* [Records]:
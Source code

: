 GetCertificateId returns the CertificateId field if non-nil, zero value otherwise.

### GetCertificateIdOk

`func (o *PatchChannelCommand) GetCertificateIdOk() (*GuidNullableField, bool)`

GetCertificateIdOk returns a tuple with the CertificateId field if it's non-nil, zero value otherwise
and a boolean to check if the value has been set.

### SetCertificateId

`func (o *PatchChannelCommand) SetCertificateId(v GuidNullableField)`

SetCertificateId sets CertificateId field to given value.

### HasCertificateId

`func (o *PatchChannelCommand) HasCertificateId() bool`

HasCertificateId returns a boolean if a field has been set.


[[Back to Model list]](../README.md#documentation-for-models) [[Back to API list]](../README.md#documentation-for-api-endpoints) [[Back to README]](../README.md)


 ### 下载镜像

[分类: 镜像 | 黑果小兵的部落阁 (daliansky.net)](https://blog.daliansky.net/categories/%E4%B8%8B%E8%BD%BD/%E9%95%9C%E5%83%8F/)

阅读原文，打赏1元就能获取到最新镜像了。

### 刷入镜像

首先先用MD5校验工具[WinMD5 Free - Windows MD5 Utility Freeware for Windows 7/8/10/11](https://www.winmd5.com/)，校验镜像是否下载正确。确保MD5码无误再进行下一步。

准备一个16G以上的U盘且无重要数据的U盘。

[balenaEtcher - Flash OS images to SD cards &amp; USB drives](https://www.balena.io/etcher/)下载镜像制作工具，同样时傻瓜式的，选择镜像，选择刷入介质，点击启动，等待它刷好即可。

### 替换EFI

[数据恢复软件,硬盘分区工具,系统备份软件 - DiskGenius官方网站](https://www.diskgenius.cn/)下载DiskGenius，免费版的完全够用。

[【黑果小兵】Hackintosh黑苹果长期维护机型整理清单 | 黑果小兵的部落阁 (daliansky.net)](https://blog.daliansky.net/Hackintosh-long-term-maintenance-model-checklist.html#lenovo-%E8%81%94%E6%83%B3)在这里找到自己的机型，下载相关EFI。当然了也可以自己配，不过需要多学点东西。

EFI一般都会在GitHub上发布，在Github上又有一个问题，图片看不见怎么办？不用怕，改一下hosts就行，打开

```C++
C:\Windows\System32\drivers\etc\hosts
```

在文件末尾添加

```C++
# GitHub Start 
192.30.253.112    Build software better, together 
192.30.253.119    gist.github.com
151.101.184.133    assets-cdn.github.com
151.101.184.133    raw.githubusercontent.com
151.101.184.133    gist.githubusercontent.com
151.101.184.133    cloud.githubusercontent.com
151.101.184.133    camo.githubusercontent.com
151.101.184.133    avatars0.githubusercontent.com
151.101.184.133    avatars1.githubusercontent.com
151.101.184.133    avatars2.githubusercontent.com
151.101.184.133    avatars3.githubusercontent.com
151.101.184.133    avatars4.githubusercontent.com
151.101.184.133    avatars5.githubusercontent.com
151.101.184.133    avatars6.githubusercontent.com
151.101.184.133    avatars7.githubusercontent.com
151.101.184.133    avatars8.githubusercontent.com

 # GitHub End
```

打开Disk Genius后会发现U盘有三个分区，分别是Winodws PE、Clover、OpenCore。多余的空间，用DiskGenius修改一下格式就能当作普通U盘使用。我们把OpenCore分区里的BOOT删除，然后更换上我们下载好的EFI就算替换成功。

* [Work instruction]:
Using the listing above, return word for word each line from the one that has "### GetCertificateIdOk" through the one that has "(o *PatchChannelCommand) HasCertificateId()", and no line outside that range.

* [Task result]:
### GetCertificateIdOk

`func (o *PatchChannelCommand) GetCertificateIdOk() (*GuidNullableField, bool)`

GetCertificateIdOk returns a tuple with the CertificateId field if it's non-nil, zero value otherwise
and a boolean to check if the value has been set.

### SetCertificateId

`func (o *PatchChannelCommand) SetCertificateId(v GuidNullableField)`

SetCertificateId sets CertificateId field to given value.

### HasCertificateId

`func (o *PatchChannelCommand) HasCertificateId() bool`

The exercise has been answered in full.